Интерес к ранее табуированным именам и темам перекрыл внимание к писателям-генералам. По инерции, как-то вяло и нестерпимо скучно еще устраивались конференции, посвященные Героям соцтруда – Шолохову, Погодину, Леонову, Маркову. Но им на смену уже спешили те, кого мы любили и хотели изучать, кто вопреки всему действительно сохранял «гуманистические традиции русской классической литературы», – Бунин, Ремизов, Булгаков, Платонов, Замятин, Бабель, Пильняк, Зощенко, Солженицын, Гроссман, Трифонов и др. Словом, Институт встрепенулся и уже был готов, как казалось, совсем распрощаться со своей тяжелой наследственностью.

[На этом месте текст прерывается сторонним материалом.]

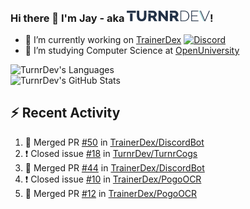 ### Hi there 👋 I'm Jay - aka <img src="https://raw.githubusercontent.com/TurnrDev/TurnrDev/master/Logo/SVG/TurnrDev_Logo_Dark%20Blue%20%26%20Teal.svg" alt="TurnrDev" height="17.5px">!

- 🔭 I’m currently working on [TrainerDex](https://www.github.com/TrainerDex) [![Discord](https://discordapp.com/api/v6/guilds/364313717720219651/widget.png?style=shield)](http://discord.trainerdex.co.uk/)
- 🤔 I’m studying Computer Science at [OpenUniversity](http://www.open.ac.uk/courses/computing-it/degrees/bsc-computing-it-software-q62-soft)

![TurnrDev's Languages](https://github-readme-stats.vercel.app/api/top-langs/?username=TurnrDev&layout=compact&hide_border=true&title_color=1fa6aa&text_color=233247)
<br>
![TurnrDev's GitHub Stats](https://github-readme-stats.vercel.app/api?username=TurnrDev&show_icons=true&hide_border=true&count_private=true&include_all_commits=true&icon_color=1fa6aa&title_color=1fa6aa&text_color=233247)
<br>

## :zap: Recent Activity

<!--START_SECTION:activity-->
1. 🎉 Merged PR [#50](https://github.com/TrainerDex/DiscordBot/pull/50) in [TrainerDex/DiscordBot](https://github.com/TrainerDex/DiscordBot)
2. ❗️ Closed issue [#18](https://github.com/TurnrDev/TurnrCogs/issues/18) in [TurnrDev/TurnrCogs](https://github.com/TurnrDev/TurnrCogs)
3. 🎉 Merged PR [#44](https://github.com/TrainerDex/DiscordBot/pull/44) in [TrainerDex/DiscordBot](https://github.com/TrainerDex/DiscordBot)
4. ❗️ Closed issue [#10](https://github.com/TrainerDex/PogoOCR/issues/10) in [TrainerDex/PogoOCR](https://github.com/TrainerDex/PogoOCR)
5. 🎉 Merged PR [#12](https://github.com/TrainerDex/PogoOCR/pull/12) in [TrainerDex/PogoOCR](https://github.com/TrainerDex/PogoOCR)
<!--END_SECTION:activity-->
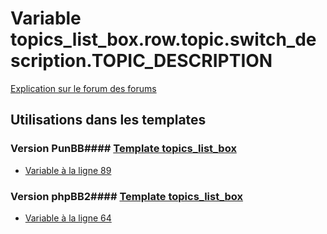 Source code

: # Variable topics_list_box.row.topic.switch_description.TOPIC_DESCRIPTION
[Explication sur le forum des forums](http://forum.forumactif.com/t294113-listing-des-variables#topics_list_box.row.topic.switch_description.TOPIC_DESCRIPTION)
## Utilisations dans les templates
### Version PunBB#### [Template topics_list_box](punbb/topics_list_box.md)
* [Variable à la ligne 89](../punbb/topics_list_box.tpl#L89)
### Version phpBB2#### [Template topics_list_box](subsilver/topics_list_box.md)
* [Variable à la ligne 64](../subsilver/topics_list_box.tpl#L64) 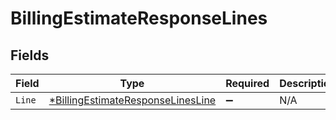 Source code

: # BillingEstimateResponseLines


## Fields

| Field                                                                                        | Type                                                                                         | Required                                                                                     | Description                                                                                  |
| -------------------------------------------------------------------------------------------- | -------------------------------------------------------------------------------------------- | -------------------------------------------------------------------------------------------- | -------------------------------------------------------------------------------------------- |
| `Line`                                                                                       | [*BillingEstimateResponseLinesLine](../../models/shared/billingestimateresponselinesline.md) | :heavy_minus_sign:                                                                           | N/A                                                                                          | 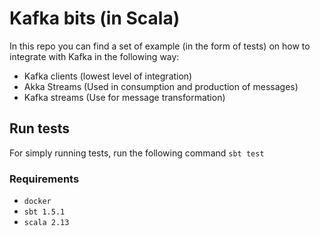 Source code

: # Kafka bits (in Scala)

In this repo you can find a set of example (in the form of tests) on how to integrate with Kafka 
in the following way:
* Kafka clients (lowest level of integration)
* Akka Streams (Used in consumption and production of messages)
* Kafka streams (Use for message transformation)

## Run tests

For simply running tests, run the following command
`sbt test`

### Requirements

* `docker`
* `sbt 1.5.1`
* `scala 2.13` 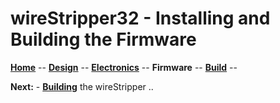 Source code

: # wireStripper32 - Installing and Building the Firmware

**[Home](readme.md)** --
**[Design](design.md)** --
**[Electronics](electronics.md)** --
**Firmware** --
**[Build](build.md)** --

**Next:** - [**Building**](building.md) the wireStripper .. 
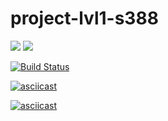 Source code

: # project-lvl1-s388

<a href="https://codeclimate.com/github/inquiring/project-lvl1-s388/maintainability"><img src="https://api.codeclimate.com/v1/badges/ed2b043ca36299019b0f/maintainability" /></a>
<a href="https://codeclimate.com/github/inquiring/project-lvl1-s388/test_coverage"><img src="https://api.codeclimate.com/v1/badges/ed2b043ca36299019b0f/test_coverage" /></a>

[![Build Status](https://travis-ci.org/inquiring/project-lvl1-s388.svg?branch=master)](https://travis-ci.org/inquiring/project-lvl1-s388)

[![asciicast](https://asciinema.org/a/gekGvtpR6vjaK3q9rvOTy66is.svg)](https://asciinema.org/a/gekGvtpR6vjaK3q9rvOTy66is)

[![asciicast](https://asciinema.org/a/WvctuOnLjbQVu8U6wFokV9ATY.svg)](https://asciinema.org/a/WvctuOnLjbQVu8U6wFokV9ATY)
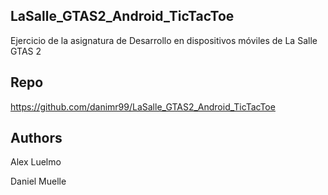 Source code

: ## LaSalle_GTAS2_Android_TicTacToe

Ejercicio de la asignatura de Desarrollo en dispositivos móviles de La Salle GTAS 2

## Repo

https://github.com/danimr99/LaSalle_GTAS2_Android_TicTacToe

## Authors

Alex Luelmo

Daniel Muelle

Но не тут-то было. Далеко не все сотрудники, особенно из начальствующих, радовались забрезжившей свободе. На всех площадках Института, вплоть до Ученого совета, начались словесные драчки, которых так называемая академическая среда в СССР сроду не знала. В этих схватках участвовал и я.
Именно в те дни и месяцы надежд мы по-настоящему сблизились и подружились с Зиновием Самойловичем. Встречались часто, поэтому знаю, что обновленческая лихорадка захватила и его. Только, в отличие от меня, он не произносил громких слов, не кипятился. Разобравшись в ситуации, он поступил мудро: не тратя сил на словесные баталии, составил программу мероприятий по изучению творческого наследия О. Э. Мандельштама. Сколотил институтскую инициативную группу, куда вошли, кроме самого З. С., я и, от мандельштамовской Комиссии при Союзе писателей, Павел Нерлер. В результате 24–26 января 1988 года в ИМЛИ прошли первые Мандельштамовские чтения. За три дня было заслушано около пятидесяти докладов. В конференции участвовали русские и зарубежные филологи.
Более того, на основе материалов конференции мы тут же приступили к работе над сборником публикаций и исследований о поэте. В 1991 году труд «Слово и судьба. Осип Мандельштам» вышел в свет. В нем представлены статьи более трех десятков исследователей. Среди них: В. Швейцер, А. Немировский, Ю. Фрейдин, Е. Эткинд, С. Аверинцев, В. Микушевич, Е. Завадская, В. Мусатов, Ю. Левин, Т. Сурганова, С. Марголина, М. Гаспаров, Д. Магомедова, Г. Померанц, А. Жолковский, О. Ронен, Л. Кацис, Э. Рейнольдс, П. Нерлер и др.
Благодаря нашим усилиям в ИМЛИ в центр научных исследований постепенно выдвинулась фигура Мандельштама. Не все были довольны этим обстоятельством. Сталинисты, которых мы сегодня называем патриотами, всячески противопоставляли писателям-«инородцам», «космополитам», западникам писателей-народников (Шолохова, Алексеева, Закруткина, Иванова, Распутина, Белова и т. д.).
И все-таки почему Мандельштам?
Потому что в сознании мыслящих людей крупнейший поэт ХХ столетия стал символом трагической судьбы миллионов и миллионов жертв сталинских репрессий. Мандельштам – это гигантское увеличительное стекло, через которое, если обладать историческим зрением, можно увидеть корни российских бед и злоключений – со времен царя Гороха до нынешних дней.
Вообще, заниматься с З. С. одним делом, находиться рядом было для меня настоящим удовольствием. Переживший многое (нездоровье, неприятности в отношениях с властью), он тем не менее, встречаясь, не жаловался, был всегда любезен, добр и часто весел. И, казалось, только слегка неровная походка выдавала в нем человека, испытывающего какой-то дискомфорт.